Corresponding black & white image "A"

A pix2pix network could be trained on a training set of such corresponding pairs to learn how to make full-color from black & white images. Once a pix2pix network has been trained on such a dataset, it could then be used to color arbitrary black & white images. For example, below, we apply the learned colorization model on a black & white image from our test set, and generate a colored version of it. For comparison, we show the actual color image that it came with, to see how well the network is able to reconstruct the original color image (called the “target”).

input
target (original color photograph)
output from colorizing black & white (made with colorize-it)

As we see above, the output is not identical to the input, but the network does a fairly decent job. We should expect that it will be able to color new, previously unseen black & white images to around the same accuracy.

Generalizing a bit

Many important image processing tasks can be framed as image to image translation tasks of this sort. Deblurring or denoising images can be framed in this way, and indeed there had been a great deal of past research in learning various specific image-to-image translation tasks like those and others. The nice thing about pix2pix is that it is generic; it does not require pre-defining the relationship between the two types of images. It makes no assumptions about the relationship and instead learns the objective during training, by comparing the defined inputs and outputs during training, and inferring the objective. This makes pix2pix highly flexible and adaptable to a wide variety of situations, including ones where it is not easy to verbally or explicitly define the task we want to model.

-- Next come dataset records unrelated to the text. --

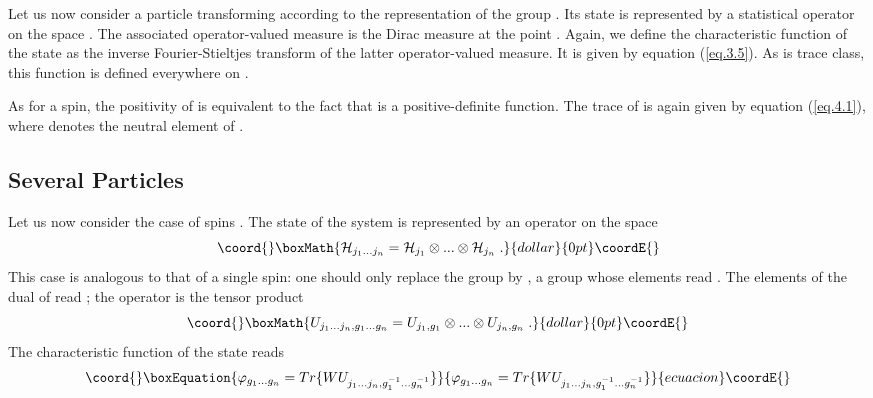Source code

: \documentclass[a4paper,11pt]{article}
\begin{document}
Let us now consider a particle transforming according to the representation \myHighlight{$\chi$}\coordHE{} of the 
group \coordHE{}. Its state is represented by a statistical operator \coordHE{} on the space \myHighlight{$\Hc_{\chi}$}\coordHE{}. 
The associated 
operator-valued measure is the Dirac measure \coordHE{} at the point \myHighlight{$\chi$}\coordHE{}. Again, we define the 
characteristic function of the state as the inverse Fourier-Stieltjes transform of the latter 
operator-valued measure. It is given by equation (\ref{eq.3.5}). As \coordHE{} is trace class, this 
function is defined everywhere on \coordHE{}. 

As for a spin, the positivity of \coordHE{} is equivalent to the fact that \myHighlight{$\varphi$}\coordHE{} is a 
positive-definite 
function. The trace of \coordHE{} is again given by equation (\ref{eq.4.1}), where \coordHE{} denotes the 
neutral element of \coordHE{}.

\subsection{Several Particles}

Let us now consider the case of \coordHE{} spins \coordHE{}. The state of the system is represented 
by 
an operator \coordHE{} on the space
$$\coord{}\boxMath{
   \Hc_{j_1 ... j_n} = \Hc_{j_1}\otimes ... \otimes \Hc_{j_n} \; .
}{dollar}{0pt}\coordE{}$$
 This case is analogous to that of a single spin: one should only 
replace the group \coordHE{} by \coordHE{}, a group whose elements read \coordHE{}. The 
elements of the dual of \coordHE{} read \coordHE{}; the operator \coordHE{}
 is the tensor product
$$\coord{}\boxMath{
   U_{j_1 ... j_n,g_1 ... g_n} = U_{j_1,g_1} \otimes ... \otimes U_{j_n,g_n}  \; .
}{dollar}{0pt}\coordE{}$$
The characteristic function of the state \coordHE{} reads
\begin{equation}\coord{}\boxEquation{
 \label{eq.4.2}
  \varphi_{g_1 ... g_n} = Tr \{ W  U_{j_1 ... j_n,g_1^{-1} ... g_n^{-1}} \}
}{
 \varphi_{g_1 ... g_n} = Tr \{ W  U_{j_1 ... j_n,g_1^{-1} ... g_n^{-1}} \}
}{ecuacion}\coordE{}\end{equation}
\end{document}
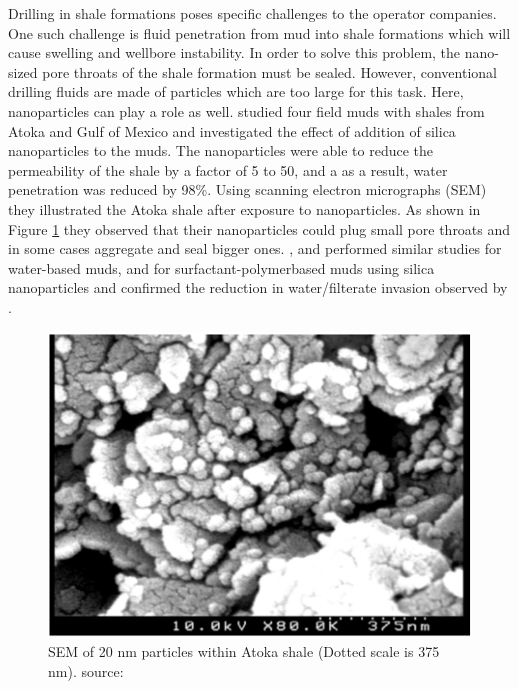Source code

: Drilling in shale formations poses specific challenges to the operator companies. One such challenge is fluid penetration from mud into shale formations which will cause swelling and wellbore instability. In order to solve this problem, the nano-sized pore throats of the shale formation must be sealed. However, conventional drilling fluids are made of particles which are too large for this task. Here, nanoparticles can play a role as well. \citet{Sensoy2009} studied four field muds with shales from Atoka and Gulf of Mexico and investigated the effect of addition of silica nanoparticles to the muds. The nanoparticles were able to reduce the permeability of the shale by a factor of 5 to 50, and a as a result, water penetration was reduced by 98\%. Using scanning electron micrographs (SEM) they illustrated the Atoka shale after exposure to nanoparticles. As shown in Figure \ref{fig:npShale} they observed that their nanoparticles could plug small pore throats and in some cases aggregate and seal bigger ones. \citet{Cai2012}, \citet{Riley2012} and \citet{Young2013} performed similar studies for water-based muds, and \citet{Srivatsa2011} for surfactant-polymerbased muds using silica nanoparticles and confirmed the reduction in water/filterate invasion observed by \citet{Sensoy2009}.

\begin{figure}[h]
    \centering
    \includegraphics[width=\textwidth]{img/fig/npShale.png}
    \caption{SEM of 20 nm particles within Atoka shale (Dotted scale is 375 nm). source: \citet{Sensoy2009}}
    \label{fig:npShale}
\end{figure}

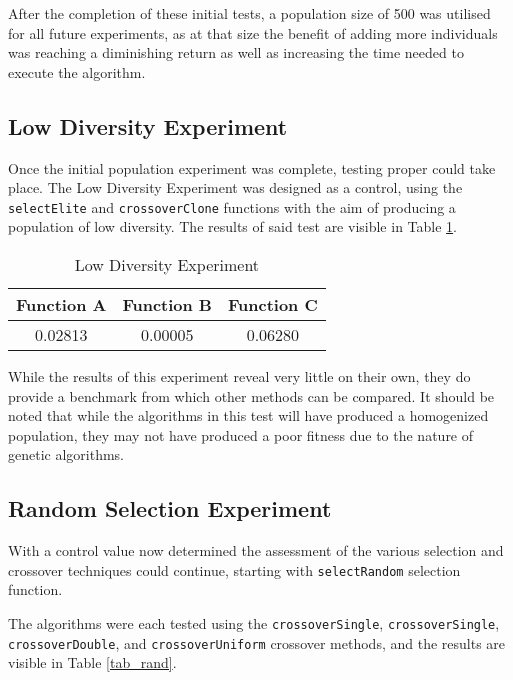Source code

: 	After the completion of these initial tests, a population size of 500 was utilised for all future experiments, as at that size the benefit of adding more individuals was reaching a diminishing return as well as increasing the time needed to execute the algorithm.

	\subsection{Low Diversity Experiment}
		Once the initial population experiment was complete, testing proper could take place. The Low Diversity Experiment was designed as a control, using the \texttt{selectElite} and \texttt{crossoverClone} functions with the aim of producing a population of low diversity. The results of said test are visible in Table \ref{tab_low}.
		
		\begin{table}[h]
			\centering
			\caption{Low Diversity Experiment}
			\label{tab_low}
			\begin{tabular}{|c|c|c|}
				\hline
				\textbf{Function A} & \textbf{Function B} & \textbf{Function C} \\ \hline
				0.02813             & 0.00005             & 0.06280             \\ \hline
			\end{tabular}
		\end{table}
	
		While the results of this experiment reveal very little on their own, they do provide a benchmark  from which other methods can be compared. It should be noted that while the algorithms in this test will have produced a homogenized population, they may not have produced a poor fitness due to the nature of genetic algorithms. 
		
		\subsection{Random Selection Experiment}
			With a control value now determined the assessment of the various selection and crossover techniques could continue, starting with \texttt{selectRandom} selection function.
			
			The algorithms were each tested using the \texttt{crossoverSingle}, \texttt{crossoverSingle}, \texttt{crossoverDouble}, and \texttt{crossoverUniform} crossover methods, and the results are visible in Table \ref{tab_rand}.
						
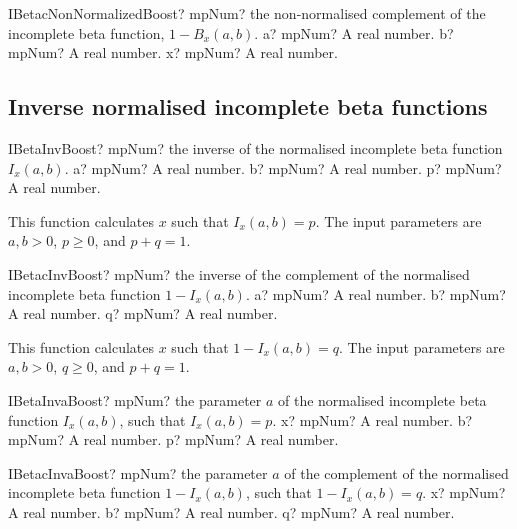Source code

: \vspace{0.6cm}
\begin{mpFunctionsExtract}
	\mpFunctionThree
	{IBetacNonNormalizedBoost? mpNum? the non-normalised complement of the incomplete beta function, $1 - B_x(a,b)$.}
	{a? mpNum? A real number.}
	{b? mpNum? A real number.}
	{x? mpNum? A real number.}
\end{mpFunctionsExtract}



\subsection{Inverse normalised incomplete beta functions}


\begin{mpFunctionsExtract}
	\mpFunctionThree
	{IBetaInvBoost? mpNum? the inverse of the normalised incomplete beta function $I_x(a,b)$.}
	{a? mpNum? A real number.}
	{b? mpNum? A real number.}
	{p? mpNum? A real number.}
\end{mpFunctionsExtract}

\vspace{0.3cm}
This function calculates $x$ such that $I_x(a,b) = p$. The input parameters are $a, b>0$, $p \geq 0$,  and $p+q=1$. 

\vspace{0.6cm}
\begin{mpFunctionsExtract}
	\mpFunctionThree
	{IBetacInvBoost? mpNum? the inverse of the complement of the normalised incomplete beta function $1 - I_x(a,b)$.}
	{a? mpNum? A real number.}
	{b? mpNum? A real number.}
	{q? mpNum? A real number.}
\end{mpFunctionsExtract}


\vspace{0.3cm}
This function calculates $x$ such that $1 - I_x(a,b) = q$. The input parameters are $a, b>0$, $q \geq 0$, and $p+q=1$. 

\vspace{0.6cm}
\begin{mpFunctionsExtract}
	\mpFunctionThree
	{IBetaInvaBoost? mpNum? the parameter $a$ of the normalised incomplete beta function $I_x(a,b)$, such that $I_x(a,b) = p$.}
	{x? mpNum? A real number.}
	{b? mpNum? A real number.}
	{p? mpNum? A real number.}
\end{mpFunctionsExtract}


\vspace{0.6cm}
\begin{mpFunctionsExtract}
	\mpFunctionThree
	{IBetacInvaBoost? mpNum? the parameter $a$ of the complement of the normalised incomplete beta function $1-I_x(a,b)$, such that $1-I_x(a,b) = q$.}
	{x? mpNum? A real number.}
	{b? mpNum? A real number.}
	{q? mpNum? A real number.}
\end{mpFunctionsExtract}


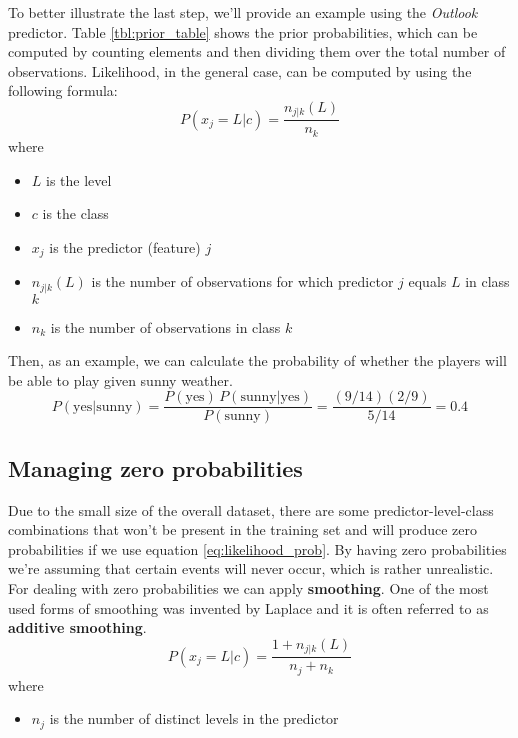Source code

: To better illustrate the last step, we'll provide an example using the \textit{Outlook} predictor. Table \ref{tbl:prior_table} shows the prior probabilities, which can be computed by counting elements and then dividing them over the total number of observations. Likelihood, in the general case, can be computed by using the following formula:
\begin{equation} \label{eq:likelihood_prob}
P(x_j = L|c) = \frac{n_{j|k}(L) }{n_k}
\end{equation}
where
\begin{itemize}
	\item $L$ is the level
	\item $c$ is the class
	\item $x_j$ is the predictor (feature) $j$
	\item $n_{j|k}(L)$ is the number of observations for which predictor $j$ equals $L$ in class $k$
	\item $n_k$ is the number of observations in class $k$
\end{itemize}

Then, as an example, we can calculate the probability of whether the players will be able to play given sunny weather.
\begin{equation*}
P(\text{yes}|\text{sunny}) = \frac{P(\text{yes}) \, P(\text{sunny}|\text{yes})}{P(\text{sunny})} = \frac{(9/14)(2/9)}{5/14} = 0.4
\end{equation*}

\subsection{Managing zero probabilities}
Due to the small size of the overall dataset, there are some predictor-level-class combinations that won't be present in the training set and will produce zero probabilities if we use equation \ref{eq:likelihood_prob}. By having zero probabilities we're assuming that certain events will never occur, which is rather unrealistic. For dealing with zero probabilities we can apply \textbf{smoothing}. One of the most used forms of smoothing was invented by Laplace and it is often referred to as \textbf{additive smoothing}.
\begin{equation}
P(x_j = L|c) = \frac{1 + n_{j|k}(L) }{n_j + n_k}
\end{equation} 
where
\begin{itemize}
	\item $n_j$ is the number of distinct levels in the predictor
\end{itemize} 

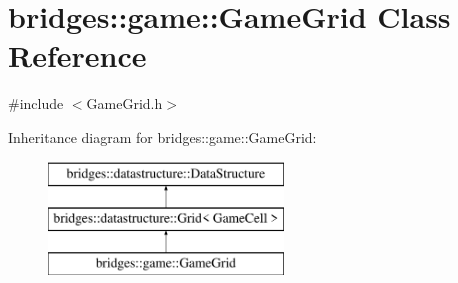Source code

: \hypertarget{classbridges_1_1game_1_1_game_grid}{}\section{bridges\+:\+:game\+:\+:Game\+Grid Class Reference}
\label{classbridges_1_1game_1_1_game_grid}


{\ttfamily \#include $<$Game\+Grid.\+h$>$}

Inheritance diagram for bridges\+:\+:game\+:\+:Game\+Grid\+:\begin{figure}[H]
\begin{center}
\leavevmode
\includegraphics[height=3.000000cm]{classbridges_1_1game_1_1_game_grid}
\end{center}
\end{figure}
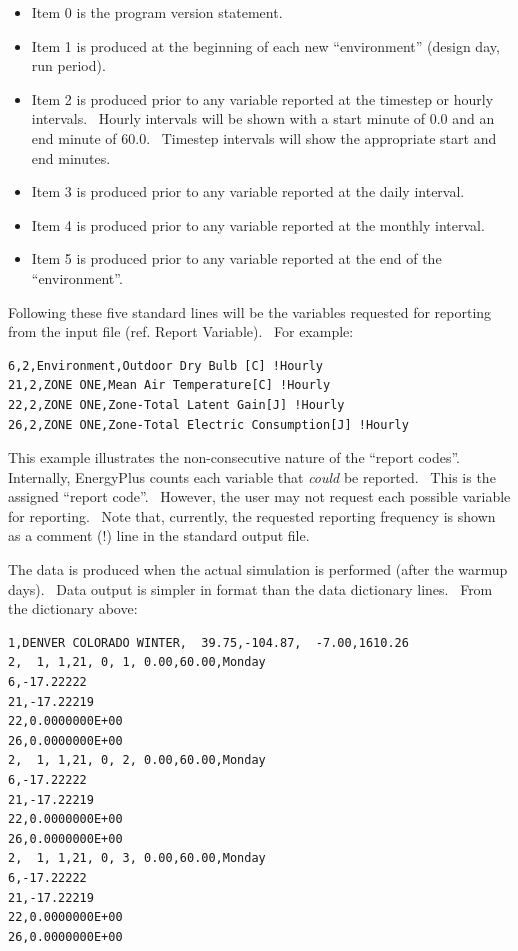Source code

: \begin{itemize}
\item
  Item 0 is the program version statement.
\item
  Item 1 is produced at the beginning of each new ``environment'' (design day, run period).
\item
  Item 2 is produced prior to any variable reported at the timestep or hourly intervals.~ Hourly intervals will be shown with a start minute of 0.0 and an end minute of 60.0.~ Timestep intervals will show the appropriate start and end minutes.
\item
  Item 3 is produced prior to any variable reported at the daily interval.
\item
  Item 4 is produced prior to any variable reported at the monthly interval.
\item
  Item 5 is produced prior to any variable reported at the end of the ``environment''.
\end{itemize}

Following these five standard lines will be the variables requested for reporting from the input file (ref. Report Variable).~ For example:

\begin{lstlisting}
6,2,Environment,Outdoor Dry Bulb [C] !Hourly
21,2,ZONE ONE,Mean Air Temperature[C] !Hourly
22,2,ZONE ONE,Zone-Total Latent Gain[J] !Hourly
26,2,ZONE ONE,Zone-Total Electric Consumption[J] !Hourly
\end{lstlisting}

This example illustrates the non-consecutive nature of the ``report codes''.~ Internally, EnergyPlus counts each variable that \emph{could} be reported.~ This is the assigned ``report code''.~ However, the user may not request each possible variable for reporting.~ Note that, currently, the requested reporting frequency is shown as a comment (!) line in the standard output file.

The data is produced when the actual simulation is performed (after the warmup days).~ Data output is simpler in format than the data dictionary lines.~ From the dictionary above:

\begin{lstlisting}
1,DENVER COLORADO WINTER,  39.75,-104.87,  -7.00,1610.26
2,  1, 1,21, 0, 1, 0.00,60.00,Monday
6,-17.22222
21,-17.22219
22,0.0000000E+00
26,0.0000000E+00
2,  1, 1,21, 0, 2, 0.00,60.00,Monday
6,-17.22222
21,-17.22219
22,0.0000000E+00
26,0.0000000E+00
2,  1, 1,21, 0, 3, 0.00,60.00,Monday
6,-17.22222
21,-17.22219
22,0.0000000E+00
26,0.0000000E+00
\end{lstlisting}

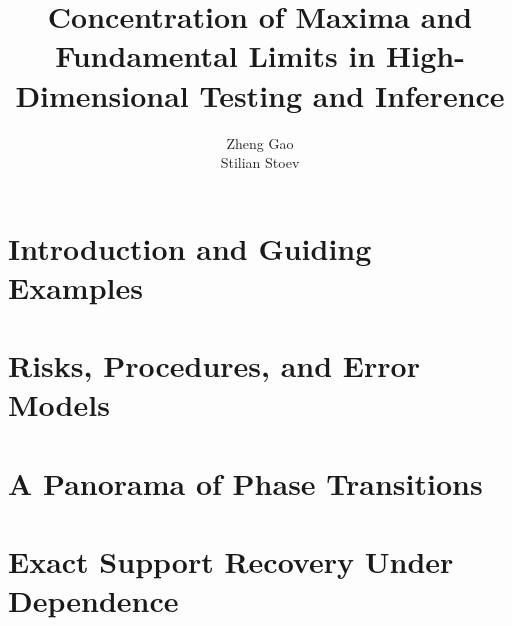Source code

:\documentclass[graybox,envcountchap,sectrefs]{svmono}
\begin{document}
\author{Zheng Gao \\ Stilian Stoev}
\title{Concentration of Maxima and Fundamental Limits in High-Dimensional Testing and Inference}
\maketitle

\frontmatter%

%
%
%            
%



\tableofcontents





\mainmatter%


\chapter{Introduction and Guiding Examples}
\label{chap:intro}


\chapter{Risks, Procedures, and Error Models} %
\label{chap:background}



\chapter{A Panorama of Phase Transitions}
\label{chap:phase-transitions}



\chapter{Exact Support Recovery Under Dependence }%
\label{chap:exact-support-recovery}

\end{document}
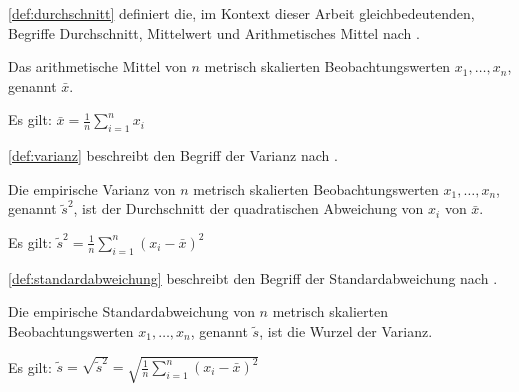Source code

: \autoref{def:durchschnitt} definiert die, im Kontext dieser Arbeit gleichbedeutenden, Begriffe
Durchschnitt, Mittelwert und Arithmetisches Mittel nach \autocite[Vgl.][S.52f]{Statistik}.
\begin{definition}
    Das arithmetische Mittel von $n$ metrisch skalierten Beobachtungswerten
    $x_1,\dots,x_n$, genannt $\bar{x}$. 

    Es gilt: $\bar{x} = \frac{1}{n} \displaystyle\sum^{n}_{i=1}x_i$

    \label{def:durchschnitt}
\end{definition}

\autoref{def:varianz} beschreibt den Begriff der Varianz nach
\autocite[Vgl.][S.399]{CorrelationBetweenRelatives}.
\begin{definition}
    Die empirische Varianz von $n$ metrisch skalierten Beobachtungswerten $x_1,
    \dots, x_n$, genannt $\tilde{s}^2$, ist der Durchschnitt der quadratischen
    Abweichung von $x_i$ von $\bar{x}$.

    Es gilt: $\tilde{s}^2 = \frac{1}{n} \displaystyle\sum^{n}_{i=1}(x_i - \bar{x})^2 $
    \label{def:varianz}
\end{definition}

\autoref{def:standardabweichung} beschreibt den Begriff der Standardabweichung nach
\autocite[Vgl.][S.80]{ContributionsToTheMathematicalTheory}.
\begin{definition}
    Die empirische Standardabweichung von $n$ metrisch skalierten Beobachtungswerten $x_1,
    \dots, x_n$, genannt $\tilde{s}$, ist die Wurzel der Varianz.

    Es gilt: $\tilde{s} = \sqrt{\tilde{s}^2} = \sqrt{\frac{1}{n}
    \displaystyle\sum^{n}_{i=1}(x_i - \bar{x})^2} $
    \label{def:standardabweichung}
\end{definition}

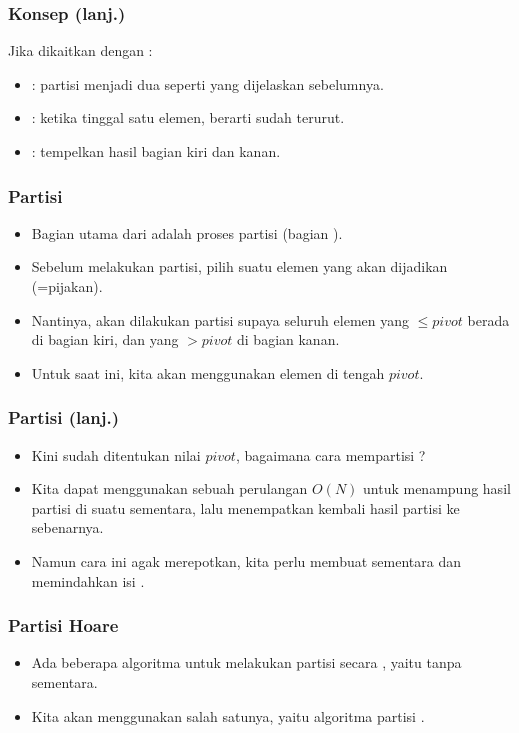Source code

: \begin{frame}
\frametitle{Konsep (lanj.)}
Jika dikaitkan dengan \fdivideAndConquer:
\begin{itemize}
  \item {}: partisi \farray menjadi dua seperti yang dijelaskan sebelumnya.
  \item {}: ketika \farray tinggal satu elemen, berarti sudah terurut.
  \item {}: tempelkan hasil \fquickSort bagian kiri dan kanan.
\end{itemize}
\end{frame}

\begin{frame}
\frametitle{Partisi}
\begin{itemize}
  \item Bagian utama dari \fquickSort adalah proses partisi (bagian ).
  \item Sebelum melakukan partisi, pilih suatu elemen yang akan dijadikan \fpivot (=pijakan).
  \item Nantinya, akan dilakukan partisi supaya seluruh elemen yang $\leq pivot$ berada di bagian kiri, dan yang $> pivot$ di bagian kanan.
  \item Untuk saat ini, kita akan menggunakan elemen di tengah \farray $pivot$.
\end{itemize}
\end{frame}

\begin{frame}
\frametitle{Partisi (lanj.)}
\begin{itemize}
  \item Kini sudah ditentukan nilai $pivot$, bagaimana cara mempartisi \farray?
  \item Kita dapat menggunakan sebuah perulangan $O(N)$ untuk menampung hasil partisi di suatu \farray sementara, lalu menempatkan kembali hasil partisi ke \farray sebenarnya.
  \item Namun cara ini agak merepotkan, kita perlu membuat \farray sementara dan memindahkan isi \farray.
\end{itemize}
\end{frame}

\begin{frame}
\frametitle{Partisi Hoare}
\begin{itemize}
  \item Ada beberapa algoritma untuk melakukan partisi secara , yaitu tanpa \farray sementara.
  \item Kita akan menggunakan salah satunya, yaitu algoritma partisi .
\end{itemize}
\end{frame}

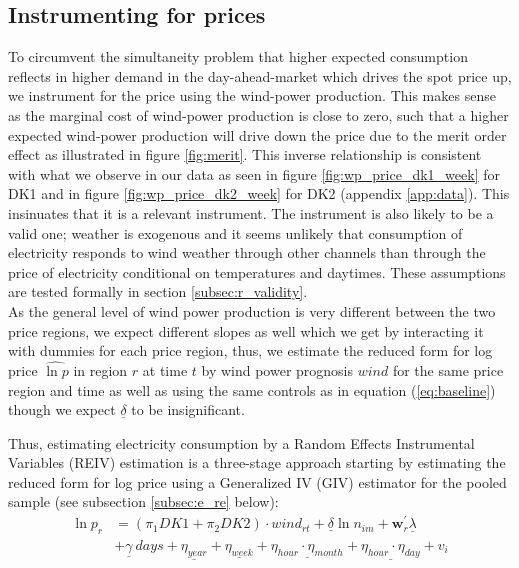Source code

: \subsection{Instrumenting for prices}
\label{subsec:e_instrumenting}
To circumvent the simultaneity problem that higher expected consumption reflects in higher demand in the day-ahead-market which drives the spot price up, we instrument for the price using the wind-power production. This makes sense as the marginal cost of wind-power production is close to zero, such that a higher expected wind-power production will drive down the price due to the merit order effect as illustrated in figure \ref{fig:merit}. This inverse relationship is consistent with what we observe in our data as seen in figure \ref{fig:wp_price_dk1_week} for DK1 and in figure \ref{fig:wp_price_dk2_week} for DK2 (appendix \ref{app:data}). This insinuates that it is a relevant instrument. The instrument is also likely to be a valid one; weather is exogenous and it seems unlikely that consumption of electricity responds to wind weather through other channels than through the price of electricity conditional on temperatures and daytimes. These assumptions are tested formally in section \ref{subsec:r_validity}.
\medskip\\
As the general level of wind power production is very different between the two price regions, we expect different slopes as well which we get by interacting it with dummies for each price region, thus, we estimate the reduced form for log price $\widehat{\ln p}$ in region $r$ at time $t$ by wind power prognosis $wind$ for the same price region and time as well as using the same controls as in equation (\ref{eq:baseline}) though we expect $\underline{\delta}$ to be insignificant.
\par
Thus, estimating electricity consumption by a Random Effects Instrumental Variables (REIV) estimation is a three-stage approach starting by estimating the reduced form for log price using a Generalized IV (GIV) estimator for the pooled sample (see subsection \ref{subsec:e_re} below):
\begin{equation}
  \label{eq:reduced}
  \begin{split}
    \ln p_{r} &= (\pi_1 DK1+\pi_2 DK2)\cdot wind_{rt} +\underline{\delta}\ln n_{im}+\bm{w}^{'}_{r}\underline{\lambda}\\
  &+\underline{\gamma}\ days+\underline{\eta_{year}}+\underline{\eta_{week}}+\underline{\eta_{hour}\cdot\eta_{month}}+\underline{\eta_{hour}\cdot\eta_{day}}+v_{i}
  \end{split}
\end{equation}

We get a good sense of this by considering a more complicated example, that of the CMP facades dataset which pix2pix has a download link for. Let’s look at a small sample of images from the facades dataset.

examples from facades dataset
 

We have on one side photographs of building facades, and on the other side, their corresponding label maps which have been hand-labeled by human beings. The label maps are color-coded according to the object it’s representing, i.e. walls, windows, and doors. We can train pix2pix to generate the facade pictures from the label maps. If we do that, we can then attempt to generate an output from a test input, and compare the output to the original target image in the test dataset.

input
target (original facade)
output (facade generated from input)

The output has numerous features that are different from the target, and has a somewhat different color, and is especially guessing in the regions where the labels are sparse. But it gets most of the main architectural features in the right place. This leads us to believe that we can mock up whole new label maps and create realistic looking facades from them! This could be very useful for an architect; they can sketch a design for a building and then quickly prototype textures for it (perhaps choosing from several dozen since they are so easy to produce).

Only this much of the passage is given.